Comment les sous-marins de la Seconde Guerre mondiale ont aidé à prouver la tectonique des plaques
Dans les années 1950, l'idée que les continents puissent bouger semblait encore parfaitement incongrue. La théorie dominante soutenait que les montagnes s'étaient formées comme des rides lorsque la Terre avait perdu de sa chaleur et que sa surface s'était contractée.
Même les partisans de la dérive des continents étaient bien à la peine pour expliquer leur hypothèse. Ils allaient pourtant bientôt être aidés par un retour dans le passé inattendu, vers la Seconde Guerre mondiale.
Durant la guerre, l'US Navy s'intéresse de près au champ magnétique terrestre. Elle cherche notamment à y détecter de subtiles variations susceptibles de signaler la présence d'un corps métallique sous l'eau (comme un sous-marin).
En 1936, deux scientifiques allemands ont justement mis au point le premier magnétomètre à vanne de flux (magnétomètre fluxgate en anglais), où l'aiguille de la boussole est remplacée par une barre de fer enveloppée dans deux bobines.

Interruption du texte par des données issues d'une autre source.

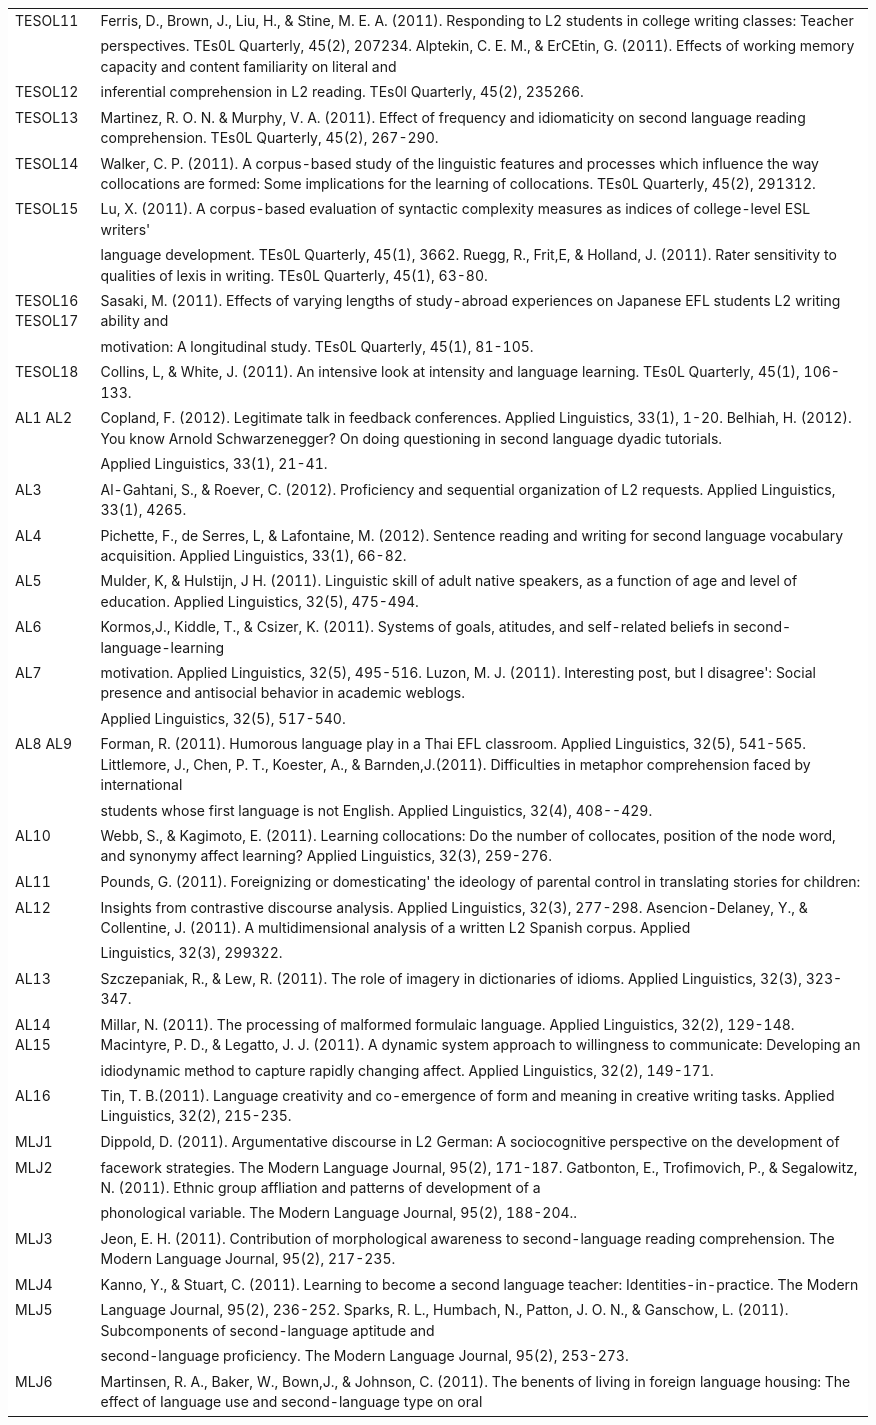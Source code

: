 <html><body><table><tr><td>TESOL11</td><td>Ferris, D., Brown, J., Liu, H., &amp; Stine, M. E. A. (2011). Responding to L2 students in college writing classes: Teacher</td></tr><tr><td></td><td>perspectives. TEs0L Quarterly, 45(2), 207234. Alptekin, C. E. M., &amp; ErCEtin, G. (2011). Effects of working memory capacity and content familiarity on literal and</td></tr><tr><td>TESOL12</td><td>inferential comprehension in L2 reading. TEs0l Quarterly, 45(2), 235266.</td></tr><tr><td>TESOL13</td><td>Martinez, R. O. N. &amp; Murphy, V. A. (2011). Effect of frequency and idiomaticity on second language reading comprehension. TEs0L Quarterly, 45(2), 267-290.</td></tr><tr><td>TESOL14</td><td>Walker, C. P. (2011). A corpus-based study of the linguistic features and processes which influence the way collocations are formed: Some implications for the learning of collocations. TEs0L Quarterly, 45(2), 291312.</td></tr><tr><td>TESOL15</td><td>Lu, X. (2011). A corpus-based evaluation of syntactic complexity measures as indices of college-level ESL writers&#x27;</td></tr><tr><td></td><td>language development. TEs0L Quarterly, 45(1), 3662. Ruegg, R., Frit,E, &amp; Holland, J. (2011). Rater sensitivity to qualities of lexis in writing. TEs0L Quarterly, 45(1), 63-80.</td></tr><tr><td>TESOL16 TESOL17</td><td>Sasaki, M. (2011). Effects of varying lengths of study-abroad experiences on Japanese EFL students L2 writing ability and</td></tr><tr><td></td><td>motivation: A longitudinal study. TEs0L Quarterly, 45(1), 81-105.</td></tr><tr><td>TESOL18</td><td>Collins, L, &amp; White, J. (2011). An intensive look at intensity and language learning. TEs0L Quarterly, 45(1), 106-133.</td></tr><tr><td>AL1 AL2</td><td>Copland, F. (2012). Legitimate talk in feedback conferences. Applied Linguistics, 33(1), 1-20. Belhiah, H. (2012). You know Arnold Schwarzenegger? On doing questioning in second language dyadic tutorials.</td></tr><tr><td></td><td>Applied Linguistics, 33(1), 21-41.</td></tr><tr><td>AL3</td><td>Al-Gahtani, S., &amp; Roever, C. (2012). Proficiency and sequential organization of L2 requests. Applied Linguistics, 33(1), 4265.</td></tr><tr><td>AL4</td><td>Pichette, F., de Serres, L, &amp; Lafontaine, M. (2012). Sentence reading and writing for second language vocabulary acquisition. Applied Linguistics, 33(1), 66-82.</td></tr><tr><td>AL5</td><td>Mulder, K, &amp; Hulstijn, J H. (2011). Linguistic skill of adult native speakers, as a function of age and level of education. Applied Linguistics, 32(5), 475-494.</td></tr><tr><td>AL6</td><td>Kormos,J., Kiddle, T., &amp; Csizer, K. (2011). Systems of goals, atitudes, and self-related beliefs in second-language-learning</td></tr><tr><td>AL7</td><td>motivation. Applied Linguistics, 32(5), 495-516. Luzon, M. J. (2011). Interesting post, but I disagree&#x27;: Social presence and antisocial behavior in academic weblogs.</td></tr><tr><td></td><td>Applied Linguistics, 32(5), 517-540.</td></tr><tr><td>AL8 AL9</td><td>Forman, R. (2011). Humorous language play in a Thai EFL classroom. Applied Linguistics, 32(5), 541-565. Littlemore, J., Chen, P. T., Koester, A., &amp; Barnden,J.(2011). Difficulties in metaphor comprehension faced by international</td></tr><tr><td></td><td>students whose first language is not English. Applied Linguistics, 32(4), 408--429.</td></tr><tr><td>AL10</td><td>Webb, S., &amp; Kagimoto, E. (2011). Learning collocations: Do the number of collocates, position of the node word, and synonymy affect learning? Applied Linguistics, 32(3), 259-276.</td></tr><tr><td>AL11</td><td>Pounds, G. (2011). Foreignizing or domesticating&#x27; the ideology of parental control in translating stories for children:</td></tr><tr><td>AL12</td><td>Insights from contrastive discourse analysis. Applied Linguistics, 32(3), 277-298. Asencion-Delaney, Y., &amp; Collentine, J. (2011). A multidimensional analysis of a written L2 Spanish corpus. Applied</td></tr><tr><td></td><td>Linguistics, 32(3), 299322.</td></tr><tr><td>AL13</td><td>Szczepaniak, R., &amp; Lew, R. (2011). The role of imagery in dictionaries of idioms. Applied Linguistics, 32(3), 323-347.</td></tr><tr><td>AL14 AL15</td><td>Millar, N. (2011). The processing of malformed formulaic language. Applied Linguistics, 32(2), 129-148. Macintyre, P. D., &amp; Legatto, J. J. (2011). A dynamic system approach to willingness to communicate: Developing an</td></tr><tr><td></td><td>idiodynamic method to capture rapidly changing affect. Applied Linguistics, 32(2), 149-171.</td></tr><tr><td>AL16</td><td>Tin, T. B.(2011). Language creativity and co-emergence of form and meaning in creative writing tasks. Applied Linguistics, 32(2), 215-235.</td></tr><tr><td>MLJ1</td><td>Dippold, D. (2011). Argumentative discourse in L2 German: A sociocognitive perspective on the development of</td></tr><tr><td>MLJ2</td><td>facework strategies. The Modern Language Journal, 95(2), 171-187. Gatbonton, E., Trofimovich, P., &amp; Segalowitz, N. (2011). Ethnic group affliation and patterns of development of a</td></tr><tr><td></td><td>phonological variable. The Modern Language Journal, 95(2), 188-204..</td></tr><tr><td>MLJ3</td><td>Jeon, E. H. (2011). Contribution of morphological awareness to second-language reading comprehension. The Modern Language Journal, 95(2), 217-235.</td></tr><tr><td>MLJ4</td><td>Kanno, Y., &amp; Stuart, C. (2011). Learning to become a second language teacher: Identities-in-practice. The Modern</td></tr><tr><td>MLJ5</td><td>Language Journal, 95(2), 236-252. Sparks, R. L., Humbach, N., Patton, J. O. N., &amp; Ganschow, L. (2011). Subcomponents of second-language aptitude and</td></tr><tr><td></td><td>second-language proficiency. The Modern Language Journal, 95(2), 253-273.</td></tr><tr><td>MLJ6</td><td>Martinsen, R. A., Baker, W., Bown,J., &amp; Johnson, C. (2011). The benents of living in foreign language housing: The effect of Ianguage use and second-language type on oral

Le dispositif est ainsi capable des mesurer des variations extrêmement faibles, de l'ordre d'un nanotesla. Mais pour utiliser ce magnétomètre dans la détection de sous-marins, il fallait qu'il soit facilement transportable dans un avion, par exemple.
C'est justement sur un telle version portable que planche depuis plusieurs années Victor Vacquier, un géophysicien du Gulf Research Laboratories, à Pittsburgh, raconte le site Science News. En 1941, l'un de ses magnétomètres à vanne de flux est testé avec succès et plusieurs versions militaires de détecteurs d'anomalie magnétique (MAD) seront utilisées par la Navy au cours de la guerre.
Tiens, tiens...
Cette dernière terminée, le magnétomètre est récupéré par les océanographes qui veulent s'en servir pour étudier les fonds marins. Dans les années 1950 et 1960, ils entreprennent de cartographier les anomalies magnétiques enregistrées dans les roches du plancher océanique.
Ils remarquent alors un curieux motif zébré, encore jamais observé sur les roches continentales. Dans ce schéma, les bandes de roche à polarité normale (alignée à celle du champ magnétique terrestre) alternent avec des bandes à polarité inversée.
Plus révélateur encore, ce motif est symétrique de chaque côté des longues crêtes sous-marines (ce que l'on nomme aujourd'hui les dorsales océaniques). Les scientifiques émettent alors l'hypothèse qu'une croûte océanique émerge à cet endroit, s'alignant ensuite sur le champ magnétique terrestre au fur et à mesure qu'elle durcit.
En 1966, une centaine de spécialistes en géophysique se réunissent pour ce qui va devenir un moment décisif dans l'histoire de la tectonique des plaques, relate Science News. Deux géologues américains présentent leurs travaux sur les anomalies magnétiques détectées un an plus tôt à bord du R/V Eltanin.
La symétrie de chaque côté des crêtes du Pacifique et de l'Antarctique est si parfaite qu'elle finit de convaincre les plus sceptiques. «Les preuves étaient écrasantes, et c'est au cours de cette conférence que la victoire de l'hypothèse de la mobilité des continents a été clairement établie», écrit en 2001 le géophysicien Xavier Le Pichon, auparavant très circonspect sur cette théorie.
Depuis, la tectonique des plaques a servi de support essentiel pour l'étude des tremblements de terre, la volcanologie, la climatologie ou l'évolution de la vie sur Terre.